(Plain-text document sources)
☆ ☆ ☆ ☆

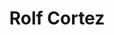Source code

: ---
layout: autor
title: Rolf Cortez
posicion: 
generosAutor: Romance
selloAutor:
paisAutor:
selloAutor:

imagenAutor:
---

☆ ☆ ☆ ☆

_Exercise objective_.
Output only a verbatim copy of the lines spanning from the line that contains "layout: autor" to the end of the records above.

_Expected answer_.
layout: autor
title: Rolf Cortez
posicion: 
generosAutor: Romance
selloAutor:
paisAutor:
selloAutor:

imagenAutor:
---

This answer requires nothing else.